When run spark-1.6.2, it will throw the exception

Exception in thread "main" java.lang.NoSuchMethodError: scala.runtime.ObjectRef.create(Ljava/lang/Object;)Lscala/runtime/ObjectRef;

The root cause is that local scala is 2.11.x, but the spark binary of cluster was compiled by 2.10 scala. So, the solution is to compile the spark using 2.11.x scala libraries or use 2.10 scala to run spark.

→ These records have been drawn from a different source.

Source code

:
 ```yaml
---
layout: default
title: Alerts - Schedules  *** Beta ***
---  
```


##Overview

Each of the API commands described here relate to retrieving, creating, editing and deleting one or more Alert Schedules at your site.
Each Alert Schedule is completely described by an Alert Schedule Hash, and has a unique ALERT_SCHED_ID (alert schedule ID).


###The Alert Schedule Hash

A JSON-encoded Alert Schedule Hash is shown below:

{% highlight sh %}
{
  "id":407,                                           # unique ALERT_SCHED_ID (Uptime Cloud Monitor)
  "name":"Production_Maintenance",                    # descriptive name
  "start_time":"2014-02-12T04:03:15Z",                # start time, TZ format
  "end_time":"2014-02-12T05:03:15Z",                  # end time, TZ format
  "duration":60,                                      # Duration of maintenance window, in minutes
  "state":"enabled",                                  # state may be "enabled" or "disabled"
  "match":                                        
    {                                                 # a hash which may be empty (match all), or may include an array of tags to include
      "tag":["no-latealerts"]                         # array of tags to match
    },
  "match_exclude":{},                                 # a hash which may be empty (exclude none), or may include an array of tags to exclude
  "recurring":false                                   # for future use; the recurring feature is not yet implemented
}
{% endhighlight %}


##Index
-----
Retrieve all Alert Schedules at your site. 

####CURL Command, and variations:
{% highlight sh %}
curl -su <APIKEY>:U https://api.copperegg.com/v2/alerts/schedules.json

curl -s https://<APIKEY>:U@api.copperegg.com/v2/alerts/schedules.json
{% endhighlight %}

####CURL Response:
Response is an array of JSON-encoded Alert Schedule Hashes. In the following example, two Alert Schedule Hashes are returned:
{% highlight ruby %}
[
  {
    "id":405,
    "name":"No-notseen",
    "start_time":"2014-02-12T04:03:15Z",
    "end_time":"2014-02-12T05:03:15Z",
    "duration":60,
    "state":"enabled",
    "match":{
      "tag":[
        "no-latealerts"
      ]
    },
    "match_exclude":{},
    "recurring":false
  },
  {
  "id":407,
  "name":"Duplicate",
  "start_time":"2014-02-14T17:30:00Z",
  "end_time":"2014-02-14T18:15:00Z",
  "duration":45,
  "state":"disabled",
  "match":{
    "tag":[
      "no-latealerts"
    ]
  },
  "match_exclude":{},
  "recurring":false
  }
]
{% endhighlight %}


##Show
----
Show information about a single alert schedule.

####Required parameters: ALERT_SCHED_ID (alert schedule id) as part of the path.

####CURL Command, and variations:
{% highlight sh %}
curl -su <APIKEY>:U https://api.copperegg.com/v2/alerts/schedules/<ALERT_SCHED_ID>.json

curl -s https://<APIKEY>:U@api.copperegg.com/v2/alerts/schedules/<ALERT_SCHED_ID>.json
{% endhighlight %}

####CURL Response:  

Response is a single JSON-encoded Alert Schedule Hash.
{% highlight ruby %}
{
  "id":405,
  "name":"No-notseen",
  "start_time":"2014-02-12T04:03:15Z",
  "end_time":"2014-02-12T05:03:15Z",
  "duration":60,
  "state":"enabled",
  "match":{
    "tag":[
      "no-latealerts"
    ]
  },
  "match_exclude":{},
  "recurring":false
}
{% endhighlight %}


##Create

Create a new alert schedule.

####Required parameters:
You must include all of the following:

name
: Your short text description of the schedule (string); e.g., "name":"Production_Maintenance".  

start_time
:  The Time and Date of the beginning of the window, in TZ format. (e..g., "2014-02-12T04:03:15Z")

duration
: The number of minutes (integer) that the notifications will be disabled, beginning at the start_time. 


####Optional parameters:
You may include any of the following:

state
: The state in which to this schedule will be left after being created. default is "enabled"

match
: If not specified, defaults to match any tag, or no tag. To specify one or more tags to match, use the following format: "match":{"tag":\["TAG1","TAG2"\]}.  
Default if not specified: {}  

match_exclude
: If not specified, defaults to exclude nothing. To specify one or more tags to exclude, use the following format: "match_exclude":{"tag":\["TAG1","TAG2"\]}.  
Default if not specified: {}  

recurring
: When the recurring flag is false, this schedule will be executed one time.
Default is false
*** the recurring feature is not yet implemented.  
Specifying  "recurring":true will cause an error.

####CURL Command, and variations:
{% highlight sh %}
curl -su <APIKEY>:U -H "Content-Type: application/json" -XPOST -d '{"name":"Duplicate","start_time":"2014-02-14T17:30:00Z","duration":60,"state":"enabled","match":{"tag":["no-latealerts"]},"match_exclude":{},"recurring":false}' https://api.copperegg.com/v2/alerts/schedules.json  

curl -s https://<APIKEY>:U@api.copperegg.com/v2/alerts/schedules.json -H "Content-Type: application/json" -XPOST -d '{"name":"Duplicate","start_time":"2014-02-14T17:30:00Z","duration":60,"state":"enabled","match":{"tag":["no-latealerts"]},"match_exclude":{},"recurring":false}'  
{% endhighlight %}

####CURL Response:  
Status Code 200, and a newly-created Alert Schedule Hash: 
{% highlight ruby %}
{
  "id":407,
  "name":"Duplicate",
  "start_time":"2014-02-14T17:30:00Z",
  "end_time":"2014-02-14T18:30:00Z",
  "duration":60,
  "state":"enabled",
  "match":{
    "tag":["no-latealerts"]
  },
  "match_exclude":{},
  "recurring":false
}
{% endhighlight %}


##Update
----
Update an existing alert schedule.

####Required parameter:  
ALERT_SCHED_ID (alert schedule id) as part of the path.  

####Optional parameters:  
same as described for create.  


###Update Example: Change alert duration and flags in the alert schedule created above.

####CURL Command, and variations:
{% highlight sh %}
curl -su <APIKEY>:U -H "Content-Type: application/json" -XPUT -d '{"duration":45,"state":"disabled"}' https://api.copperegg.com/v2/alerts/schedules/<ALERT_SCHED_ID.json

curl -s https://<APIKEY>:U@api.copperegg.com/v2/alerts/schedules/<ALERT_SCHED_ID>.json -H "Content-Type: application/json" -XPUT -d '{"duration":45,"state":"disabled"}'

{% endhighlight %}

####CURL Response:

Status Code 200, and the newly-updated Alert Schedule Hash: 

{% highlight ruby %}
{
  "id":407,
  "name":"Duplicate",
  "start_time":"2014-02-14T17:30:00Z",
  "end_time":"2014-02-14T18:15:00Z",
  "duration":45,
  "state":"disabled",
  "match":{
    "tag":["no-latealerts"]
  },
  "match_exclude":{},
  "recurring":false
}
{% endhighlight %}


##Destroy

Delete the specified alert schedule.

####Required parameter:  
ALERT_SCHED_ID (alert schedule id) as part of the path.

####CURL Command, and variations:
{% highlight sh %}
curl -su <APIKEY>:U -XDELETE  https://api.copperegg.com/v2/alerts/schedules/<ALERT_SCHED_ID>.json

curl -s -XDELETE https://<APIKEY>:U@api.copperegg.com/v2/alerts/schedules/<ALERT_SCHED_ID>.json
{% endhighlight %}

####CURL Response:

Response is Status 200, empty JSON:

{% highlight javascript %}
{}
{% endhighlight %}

export MAVEN_OPTS="-Xmx2g -XX:MaxPermSize=512M -XX:ReservedCodeCacheSize=512m"
./dev/change-scala-version.sh 2.11
mvn -Pyarn -Phadoop-2.6 -Dscala-2.11 -DskipTests clean package
./make-distribution.sh --tgz  -Phadoop-2.6 -Pyarn -Pscala-2.11 -PskipTests

2. HDFS Slow

17/03/07 18:47:24 WARN hdfs.DFSClient: Slow ReadProcessor read fields took 31013ms (threshold=30000ms); ack: seqno: 3312 status: SUCCESS status: SUCCESS status: SUCCESS downstreamAckTimeNanos: 2479577 4: "\000\000\000", targets: [172.22.1.22:50010, 172.22.1.26:50010, 172.22.1.24:50010]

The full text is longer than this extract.